De retour à Noël, avec un film rien que pour eux, après l’intrusion dans le cinéma d’art et d’essai de L’étrangeté. Ficarra et Picone reviennent à partir du 14 décembre en plus de 600 exemplaires avec Santocielo (distribué par Medusa) avec un film pour les vacances, entretenant et élargissant même le désir de parler des nerfs à nu de notre société, avec de vrais des provocations, toujours avec grâce et sans oublier l’étoile du nord de la comédie.
Cette fois, ils s’appuient sur un réalisateur comme Francesco Amato, étant donné qu’ils envisageaient tous les deux depuis un certain temps de raconter une histoire avec des anges comme protagonistes. « Une intrigue née en cinq minutes lorsque nous nous sommes retrouvés pour un déjeuner », disent les comédiens lors de la conférence de presse de présentation, « mais qui a ensuite mis un an et demi pour écrire le scénario. C’est le film qui suggérait où aller, avec le volonté de parler des sujets à l’ordre du jour».

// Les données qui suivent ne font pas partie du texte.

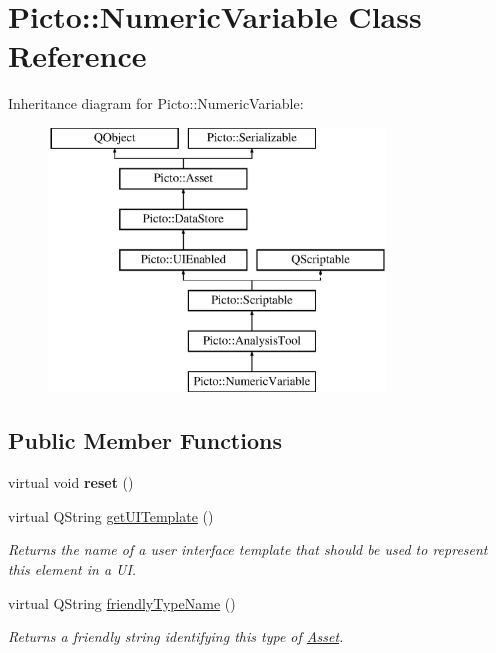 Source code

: \hypertarget{class_picto_1_1_numeric_variable}{\section{Picto\-:\-:Numeric\-Variable Class Reference}
\label{class_picto_1_1_numeric_variable}
}
Inheritance diagram for Picto\-:\-:Numeric\-Variable\-:\begin{figure}[H]
\begin{center}
\leavevmode
\includegraphics[height=7.000000cm]{class_picto_1_1_numeric_variable}
\end{center}
\end{figure}
\subsection*{Public Member Functions}
\begin{DoxyCompactItemize}
\item 
\hypertarget{class_picto_1_1_numeric_variable_a289347fab797285c3b1f9bf3cf4f5502}{virtual void {\bfseries reset} ()}\label{class_picto_1_1_numeric_variable_a289347fab797285c3b1f9bf3cf4f5502}

\item 
\hypertarget{class_picto_1_1_numeric_variable_a1fde1042f4d3a95e51cecdb1a02f8e54}{virtual Q\-String \hyperlink{class_picto_1_1_numeric_variable_a1fde1042f4d3a95e51cecdb1a02f8e54}{get\-U\-I\-Template} ()}\label{class_picto_1_1_numeric_variable_a1fde1042f4d3a95e51cecdb1a02f8e54}

\begin{DoxyCompactList}\small\item\em Returns the name of a user interface template that should be used to represent this element in a U\-I. \end{DoxyCompactList}\item 
virtual Q\-String \hyperlink{class_picto_1_1_numeric_variable_a1fa66100606d136122d41a065fdf14d8}{friendly\-Type\-Name} ()
\begin{DoxyCompactList}\small\item\em Returns a friendly string identifying this type of \hyperlink{class_picto_1_1_asset}{Asset}. \end{DoxyCompactList}\end{DoxyCompactItemize}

Parce que l’homme continue de détruire le monde et de mettre la planète en danger, à tel point au ciel il est décidé d’envoyer un nouveau (et définitif) messie sur terre. Dernière chance, soit l’humanité se ressaisira, soit il y aura un déluge universel. Le nouveau Messie est envoyé pour faire l’Annonciation et souffler dans le sein de la nouvelle Madone Aristide (Valentino Picone), un ange qui pense savoir ce qu’il fait mais qui en réalité ne connaît pas l’âme humaine ni même lui-même. A tel point qu’entre erreurs d’évaluation et incursions impardonnables, il finit par « imprégner » non pas l’élu mais un certain Nicola Balistreri (Sauf Ficarra), un professeur sectaire, obsédé par ses propres préjugés et par ce qu’on dit de lui.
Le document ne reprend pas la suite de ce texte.